Automatically, we can see a Jira incident ticket is being created. The Slack channel name is being created, and it's posting the incident notification channels. Depending on the severity, that could be to the team, it could be to our exec team.

So the incident channel has been created. What we're going to do now is update the incident commander. Again, it's just a slash command away. We just type IC, and from the dropdown, we select the new incident commander. We can also update the severity of the incident at any time by just typing, again, sev, and we choose from a dropdown and change it to severity two. And lastly, when it's under control or resolved, we can change the state. So we just type state under control. It's automatically updated the heading with under control.

One of the other things I love about this tool is that I can get a summary of what has been happening in the channel for my technical summary. So PDE incident summarize. It goes to Slackbot. Slackbot drafts a message for me. I can edit it, fill in some more of the known detail about how many responders, how many users were affected, a description of the impact, the times, and we use Pacific time for all of our incidents. So I like that it automatically creates that because that causes me a bit of a headache trying to translate it from British Summer Time.
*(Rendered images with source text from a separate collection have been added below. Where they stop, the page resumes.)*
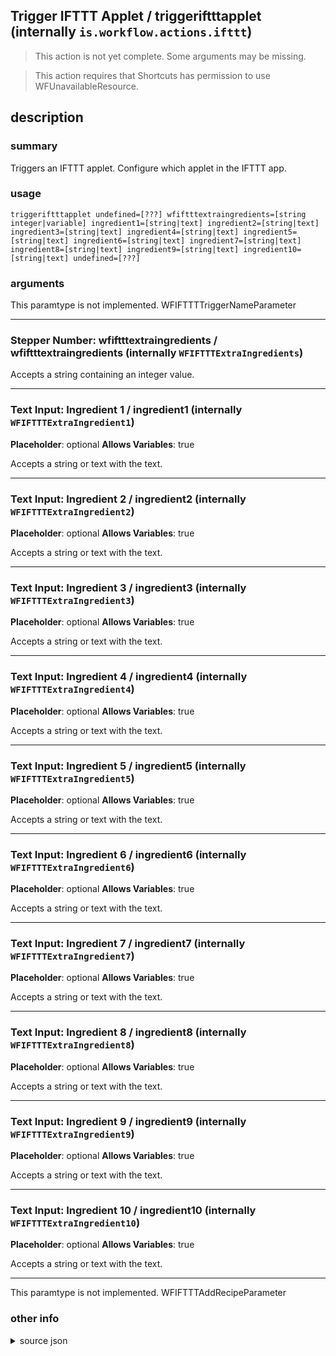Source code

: 
## Trigger IFTTT Applet / triggeriftttapplet (internally `is.workflow.actions.ifttt`)

> This action is not yet complete. Some arguments may be missing.


> This action requires that Shortcuts has permission to use WFUnavailableResource.


## description
### summary
Triggers an IFTTT applet. Configure which applet in the IFTTT app.


### usage
`triggeriftttapplet undefined=[???] wfiftttextraingredients=[string integer|variable] ingredient1=[string|text] ingredient2=[string|text] ingredient3=[string|text] ingredient4=[string|text] ingredient5=[string|text] ingredient6=[string|text] ingredient7=[string|text] ingredient8=[string|text] ingredient9=[string|text] ingredient10=[string|text] undefined=[???]`

### arguments
This paramtype is not implemented. WFIFTTTTriggerNameParameter

---

### Stepper Number: wfiftttextraingredients / wfiftttextraingredients (internally `WFIFTTTExtraIngredients`)


Accepts a string 
containing an integer value.

---

### Text Input: Ingredient 1 / ingredient1 (internally `WFIFTTTExtraIngredient1`)
**Placeholder**: optional
**Allows Variables**: true


Accepts a string 
or text
with the text.

---

### Text Input: Ingredient 2 / ingredient2 (internally `WFIFTTTExtraIngredient2`)
**Placeholder**: optional
**Allows Variables**: true


Accepts a string 
or text
with the text.

---

### Text Input: Ingredient 3 / ingredient3 (internally `WFIFTTTExtraIngredient3`)
**Placeholder**: optional
**Allows Variables**: true


Accepts a string 
or text
with the text.

---

### Text Input: Ingredient 4 / ingredient4 (internally `WFIFTTTExtraIngredient4`)
**Placeholder**: optional
**Allows Variables**: true


Accepts a string 
or text
with the text.

---

### Text Input: Ingredient 5 / ingredient5 (internally `WFIFTTTExtraIngredient5`)
**Placeholder**: optional
**Allows Variables**: true


Accepts a string 
or text
with the text.

---

### Text Input: Ingredient 6 / ingredient6 (internally `WFIFTTTExtraIngredient6`)
**Placeholder**: optional
**Allows Variables**: true


Accepts a string 
or text
with the text.

---

### Text Input: Ingredient 7 / ingredient7 (internally `WFIFTTTExtraIngredient7`)
**Placeholder**: optional
**Allows Variables**: true


Accepts a string 
or text
with the text.

---

### Text Input: Ingredient 8 / ingredient8 (internally `WFIFTTTExtraIngredient8`)
**Placeholder**: optional
**Allows Variables**: true


Accepts a string 
or text
with the text.

---

### Text Input: Ingredient 9 / ingredient9 (internally `WFIFTTTExtraIngredient9`)
**Placeholder**: optional
**Allows Variables**: true


Accepts a string 
or text
with the text.

---

### Text Input: Ingredient 10 / ingredient10 (internally `WFIFTTTExtraIngredient10`)
**Placeholder**: optional
**Allows Variables**: true


Accepts a string 
or text
with the text.

---

This paramtype is not implemented. WFIFTTTAddRecipeParameter

### other info

<details><summary>source json</summary>
```json
{
	"ActionClass": "WFIFTTTAction",
	"ActionKeywords": [
		"automation",
		"if",
		"do",
		"hue",
		"home"
	],
	"AppIdentifier": "com.ifttt.ifttt",
	"Category": "Web",
	"CreationDate": "2016-04-28T07:00:00.000Z",
	"Description": {
		"DescriptionSummary": "Triggers an IFTTT applet. Configure which applet in the IFTTT app."
	},
	"Input": {
		"Multiple": false,
		"Required": true,
		"Types": [
			"WFStringContentItem",
			"WFGenericFileContentItem"
		]
	},
	"InputPassthrough": true,
	"Name": "Trigger IFTTT Applet",
	"Parameters": [
		{
			"Class": "WFIFTTTTriggerNameParameter",
			"DisallowedVariableTypes": [
				"Variable",
				"Ask"
			],
			"Key": "IFTTTTriggerName",
			"Label": "Trigger Name",
			"Placeholder": "Log to Google Sheets",
			"TextAlignment": "Right"
		},
		{
			"Class": "WFStepperParameter",
			"DefaultValue": 0,
			"DisallowedVariableTypes": [
				"Ask",
				"Variable"
			],
			"Key": "WFIFTTTExtraIngredients",
			"MaximumValue": 10,
			"MinimumValue": 0,
			"StepperDescription": "Extra Ingredients",
			"StepperNoun": "Extra Ingredient",
			"StepperPluralNoun": "Extra Ingredients"
		},
		{
			"Class": "WFTextInputParameter",
			"Key": "WFIFTTTExtraIngredient1",
			"Label": "Ingredient 1",
			"Placeholder": "optional",
			"RequiredResources": [
				{
					"WFParameterKey": "WFIFTTTExtraIngredients",
					"WFParameterRelation": ">=",
					"WFParameterValue": 1,
					"WFResourceClass": "WFParameterRelationResource"
				}
			],
			"TextAlignment": "Right"
		},
		{
			"Class": "WFTextInputParameter",
			"Key": "WFIFTTTExtraIngredient2",
			"Label": "Ingredient 2",
			"Placeholder": "optional",
			"RequiredResources": [
				{
					"WFParameterKey": "WFIFTTTExtraIngredients",
					"WFParameterRelation": ">=",
					"WFParameterValue": 2,
					"WFResourceClass": "WFParameterRelationResource"
				}
			],
			"TextAlignment": "Right"
		},
		{
			"Class": "WFTextInputParameter",
			"Key": "WFIFTTTExtraIngredient3",
			"Label": "Ingredient 3",
			"Placeholder": "optional",
			"RequiredResources": [
				{
					"WFParameterKey": "WFIFTTTExtraIngredients",
					"WFParameterRelation": ">=",
					"WFParameterValue": 3,
					"WFResourceClass": "WFParameterRelationResource"
				}
			],
			"TextAlignment": "Right"
		},
		{
			"Class": "WFTextInputParameter",
			"Key": "WFIFTTTExtraIngredient4",
			"Label": "Ingredient 4",
			"Placeholder": "optional",
			"RequiredResources": [
				{
					"WFParameterKey": "WFIFTTTExtraIngredients",
					"WFParameterRelation": ">=",
					"WFParameterValue": 4,
					"WFResourceClass": "WFParameterRelationResource"
				}
			],
			"TextAlignment": "Right"
		},
		{
			"Class": "WFTextInputParameter",
			"Key": "WFIFTTTExtraIngredient5",
			"Label": "Ingredient 5",
			"Placeholder": "optional",
			"RequiredResources": [
				{
					"WFParameterKey": "WFIFTTTExtraIngredients",
					"WFParameterRelation": ">=",
					"WFParameterValue": 5,
					"WFResourceClass": "WFParameterRelationResource"
				}
			],
			"TextAlignment": "Right"
		},
		{
			"Class": "WFTextInputParameter",
			"Key": "WFIFTTTExtraIngredient6",
			"Label": "Ingredient 6",
			"Placeholder": "optional",
			"RequiredResources": [
				{
					"WFParameterKey": "WFIFTTTExtraIngredients",
					"WFParameterRelation": ">=",
					"WFParameterValue": 6,
					"WFResourceClass": "WFParameterRelationResource"
				}
			],
			"TextAlignment": "Right"
		},
		{
			"Class": "WFTextInputParameter",
			"Key": "WFIFTTTExtraIngredient7",
			"Label": "Ingredient 7",
			"Placeholder": "optional",
			"RequiredResources": [
				{
					"WFParameterKey": "WFIFTTTExtraIngredients",
					"WFParameterRelation": ">=",
					"WFParameterValue": 7,
					"WFResourceClass": "WFParameterRelationResource"
				}
			],
			"TextAlignment": "Right"
		},
		{
			"Class": "WFTextInputParameter",
			"Key": "WFIFTTTExtraIngredient8",
			"Label": "Ingredient 8",
			"Placeholder": "optional",
			"RequiredResources": [
				{
					"WFParameterKey": "WFIFTTTExtraIngredients",
					"WFParameterRelation": ">=",
					"WFParameterValue": 8,
					"WFResourceClass": "WFParameterRelationResource"
				}
			],
			"TextAlignment": "Right"
		},
		{
			"Class": "WFTextInputParameter",
			"Key": "WFIFTTTExtraIngredient9",
			"Label": "Ingredient 9",
			"Placeholder": "optional",
			"RequiredResources": [
				{
					"WFParameterKey": "WFIFTTTExtraIngredients",
					"WFParameterRelation": ">=",
					"WFParameterValue": 9,
					"WFResourceClass": "WFParameterRelationResource"
				}
			],
			"TextAlignment": "Right"
		},
		{
			"Class": "WFTextInputParameter",
			"Key": "WFIFTTTExtraIngredient10",
			"Label": "Ingredient 10",
			"Placeholder": "optional",
			"RequiredResources": [
				{
					"WFParameterKey": "WFIFTTTExtraIngredients",
					"WFParameterRelation": ">=",
					"WFParameterValue": 10,
					"WFResourceClass": "WFParameterRelationResource"
				}
			],
			"TextAlignment": "Right"
		},
		{
			"Class": "WFIFTTTAddRecipeParameter",
			"Key": "IFTTTAddRecipe",
			"TriggerNameKey": "IFTTTTriggerName"
		}
	],
	"RequiredResources": [
		"WFUnavailableResource"
	]
}
```
</details>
So once that's done, I get an automatic technical summary in the format that we've agreed, and it's automatically posted to the incident channel. So this also reduces the cognitive load on the incident commanders at any given time. The incident commander should be focusing on who's doing what and ensuring that key streams are being addressed during an incident. Actually trying to figure out how to format my technical summary or my conditions, actions, and needs report should be the last thing that worries me. So Incident Bot really, really helps us out there.

Integrations mean we don't have to leave Slack. They make life simpler, they drive particular behaviors, and they help us streamline process. And it does go beyond our dev teams, too. Any team can use these integrations to update their objectives or key results for a quarter, approve an expense claim, or even apply for leave. Some of the most common ones, I've already mentioned Jira. We also have Code Review Minion, who makes sure that our PRs don't hang around too long without any attention. Slackbot reminds us about our standup on a daily basis, and we can also use it to remind us to start a thread about awesome things that we've worked on this week.

We can also centralize feature requests, creating a clear space for dedicated content to the development teams, connecting them directly with our customers and social media input so that product teams can be reacting and hearing the voice of the customer on a daily basis. It's quite a powerful tool.

So when we think about DevOps by function, we think about teamwork, we think about observability, and we think about how we manage our pipelines. And these are just some of the examples of the integrations that we have. Today, Slack integrates with thousands of these applications. So even if you don't see the tools that you use here, there's a very, very strong likelihood that the tools you use will already have an existing integration with Slack.

Slack builds Slack with Slack, and that is something we're committed to doing. We're committed to evolving how we work this way, and we want to share that experience with the wider community. We believe it creates opportunities every day for us to improve our DevOps workflows. We also think it creates opportunities every day to help us improve Slack and how it works.

We believe we're making that more joyful experience for our developers. So we know that the methodology of transparency, collaboration, and integration is applicable beyond DevOps, and we hope to continue what we learn right across the DevOps and engineering community, but with the broader community that use Slack also.

Thanks so much for your time. Join us over in Slack Does DevOps in our Slack channel for Q&A now. I really appreciated you taking the time to spend with me, and we'll see you there. Thanks.